Passando invece al consumo di vino “on-premise”, tra l’ottobre 2014 e l’ottobre 2015 il settore si è contratto del 2% in volume (a 1,72 milioni di ettolitri) e del 3% in valore (a 3,36 miliardi di sterline), ma il prezzo medio per litro è cresciuto del 3%, arrivando a toccare le 19,55 sterline: dal versante della ristorazione Italia e Francia sono senz’altro i produttori di vino più importanti, e la preferenza per i bianchi è qui ancora più marcata, con una quota di mercato del 53% contro appena il 37% dei rossi e il 10% dei rosati. In termini di trend di mercato, infine, il “salutismo” dei consumatori britannici si sta facendo sentire anche sul versante del nettare di Bacco; la domanda di vini a bassa gradazione alcolica dovrebbe continuare a crescere, lentamente ma costantemente, nei prossimi cinque anni, e altrettanto si può dire per le produzioni biologiche - anche se, puntualizza il rapporto Gain, vista la difficoltà di determinare con certezza se un vino è autenticamente “bio”, parecchi rivenditori si stanno affidando più alla qualità dei propri portfolio d’offerta che a tale denominazione. E le vendite di vino online stanno vivendo un periodo di crescita marcata, sia per i grossi player del retail che per gli indipendenti, e questo a prescindere dalla quantità e dalla varietà dell’offerta dei singoli agenti.

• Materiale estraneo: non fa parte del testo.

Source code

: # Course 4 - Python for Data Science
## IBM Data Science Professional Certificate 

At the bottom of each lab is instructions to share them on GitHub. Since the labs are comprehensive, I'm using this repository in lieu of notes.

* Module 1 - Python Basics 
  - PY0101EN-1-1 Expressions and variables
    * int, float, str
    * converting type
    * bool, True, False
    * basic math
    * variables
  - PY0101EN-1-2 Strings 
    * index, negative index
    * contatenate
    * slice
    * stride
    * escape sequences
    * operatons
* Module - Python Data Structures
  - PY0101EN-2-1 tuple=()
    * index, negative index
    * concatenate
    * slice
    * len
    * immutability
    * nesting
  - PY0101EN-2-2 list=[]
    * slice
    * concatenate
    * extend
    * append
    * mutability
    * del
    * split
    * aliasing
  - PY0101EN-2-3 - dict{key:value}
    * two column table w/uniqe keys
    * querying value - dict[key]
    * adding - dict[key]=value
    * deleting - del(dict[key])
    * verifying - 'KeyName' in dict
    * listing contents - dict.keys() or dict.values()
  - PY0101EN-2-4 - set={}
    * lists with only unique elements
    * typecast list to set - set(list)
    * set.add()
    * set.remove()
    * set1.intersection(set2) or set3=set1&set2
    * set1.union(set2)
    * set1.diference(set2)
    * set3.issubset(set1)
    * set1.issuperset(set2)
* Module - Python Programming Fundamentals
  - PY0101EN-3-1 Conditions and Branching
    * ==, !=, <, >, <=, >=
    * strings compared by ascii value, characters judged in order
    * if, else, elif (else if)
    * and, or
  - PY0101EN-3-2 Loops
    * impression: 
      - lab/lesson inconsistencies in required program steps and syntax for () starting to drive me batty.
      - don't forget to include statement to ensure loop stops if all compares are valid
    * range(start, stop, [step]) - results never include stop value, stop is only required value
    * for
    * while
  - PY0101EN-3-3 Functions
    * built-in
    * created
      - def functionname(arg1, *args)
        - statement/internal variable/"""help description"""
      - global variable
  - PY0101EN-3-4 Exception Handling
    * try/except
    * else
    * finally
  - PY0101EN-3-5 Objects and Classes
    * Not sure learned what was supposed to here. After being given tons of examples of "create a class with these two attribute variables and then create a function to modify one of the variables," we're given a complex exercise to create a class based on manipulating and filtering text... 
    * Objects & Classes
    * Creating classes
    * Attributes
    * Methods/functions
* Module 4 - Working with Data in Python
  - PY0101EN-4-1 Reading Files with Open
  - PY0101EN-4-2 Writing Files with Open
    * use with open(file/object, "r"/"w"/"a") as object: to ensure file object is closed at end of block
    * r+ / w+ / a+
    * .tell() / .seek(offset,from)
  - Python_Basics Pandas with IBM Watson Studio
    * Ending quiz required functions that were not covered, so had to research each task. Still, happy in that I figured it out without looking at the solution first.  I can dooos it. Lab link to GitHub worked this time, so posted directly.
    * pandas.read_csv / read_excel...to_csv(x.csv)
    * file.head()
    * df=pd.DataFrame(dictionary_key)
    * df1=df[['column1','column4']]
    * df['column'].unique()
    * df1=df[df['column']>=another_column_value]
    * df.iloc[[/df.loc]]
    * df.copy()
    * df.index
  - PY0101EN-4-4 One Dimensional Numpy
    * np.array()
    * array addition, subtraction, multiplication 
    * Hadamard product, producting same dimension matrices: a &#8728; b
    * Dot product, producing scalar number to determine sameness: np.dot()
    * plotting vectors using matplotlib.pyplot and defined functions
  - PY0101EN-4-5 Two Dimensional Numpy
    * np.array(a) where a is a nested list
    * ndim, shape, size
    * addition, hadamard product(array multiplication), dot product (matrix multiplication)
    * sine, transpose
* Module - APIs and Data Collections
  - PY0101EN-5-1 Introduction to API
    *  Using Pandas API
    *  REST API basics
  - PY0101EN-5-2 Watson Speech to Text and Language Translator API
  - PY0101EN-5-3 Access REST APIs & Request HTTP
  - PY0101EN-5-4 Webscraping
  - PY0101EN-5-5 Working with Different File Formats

“Wine Intelligence” (www.wineintelligence.com) ha dedicato, infine, parte del suo più recente “Portraits UK” all’identificazione dei profili tipo del consumatore britannico, delineandone sei: il segmento più numeroso è quello dei “mainstream-at-homers” (24%), consumatori di mezz’età che vedono il vino come un consumo “core” e quotidiano, seguiti dai “senior sippers” (23%), più anziani e dal consumo meno frequente, e dai “risk-averse youngsters” (18%), bevitori giovani e ancora spaesati di fronte alla varietà di scelte possibili. Seguono i “kitchen casuals” (14%), bevitori occasionali e di mezz’età per i quali il vino non è tanto una passione quanto una semplice abitudine di consumo, i “generation treaters” (11%) - l’evoluzione demografica dei “risk-averse youngsters”, giovani adulti che iniziano a “farsi le ossa” nel mondo di Bacco sperimentando qua e là - e infine gli “adventurous connoisseurs” (10%), esperti di mezz’età che si fidano della loro preparazione in tema di vino, e che di conseguenza sperimentano con sicurezza e con piacere le migliaia di possibilità offerte dal mercato globale.